Russian industrial production slowed faster than expected in December 2011 and recorded the lowest figure since 2009, according to State Statistics Service data.
Output in December grew 2.5 percent compared with the same month in the previous year. In November, the figure was 3.9 percent. Total year-on-year output growth from factories, mines and utilities in 2011 was 4.7 percent, a drop from 8.2 percent in 2010, the service said Tuesday.
Troika Dialog analysts put the disappointing December figure, which dipped below a Bloomberg expectation survey result of 3.4 percent, down to warmer than average temperatures and fewer working days than the previous year. The 0.2 percent point fall in the December unemployment rate to 6.3 percent, they said, supported this thesis of sustainable economic growth.
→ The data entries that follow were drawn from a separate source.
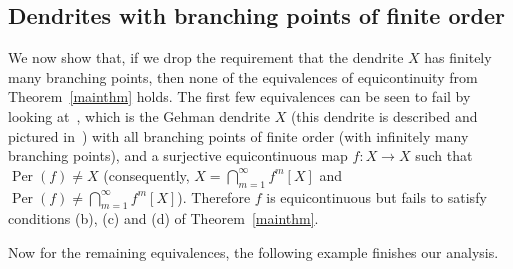 \documentclass[12pt]{amsart}
\theoremstyle{definition}
\numberwithin{equation}{section}
\DeclareMathOperator{\per}{Per}
\begin{document}
\subsection{Dendrites with branching points of finite order}

We now show that, if we drop the requirement that the dendrite $X$ has finitely many branching points, then none 
of the equivalences of equicontinuity from Theorem~\ref{mainthm} holds. The first few equivalences can be seen to fail by looking at~\cite[Example 5.4]{camargo-rincon-uzcategui}, which is the Gehman dendrite $X$ (this dendrite is described and pictured in~\cite[Example~10.39]{nadler}) with all branching points of finite order (with infinitely many branching points), and a surjective equicontinuous map $f \colon X\longrightarrow X$ such that $\per(f)\neq X$ (consequently, $X=\bigcap_{m=1}^\infty f^m[X]$ and $\per(f)\neq\bigcap_{m=1}^\infty f^m[X]$). Therefore $f$ is equicontinuous but fails to satisfy conditions (b), (c) and (d) of Theorem~\ref{mainthm}.

Now for the remaining equivalences, the following example finishes our analysis.
\end{document}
Output at mines in December grew 1.8 percent year on year, industrial manufacturing showed 3.3 percent growth while utilities output shrank 5.1 percent.
The figures may weigh on the Central Bank's decision on interest rates that is expected in February. VTB Capital analysts even said in a research note that the figures might be worrying for the government. "The poor industrial production performance is likely to highlight even more the urgency of economic reforms to policymakers," they said.
Prime Minister Vladimir Putin, who is likely to become president after the election on March 4, is targeting annual gross domestic product growth of 6 percent. Growth was 4.2 percent in 2011.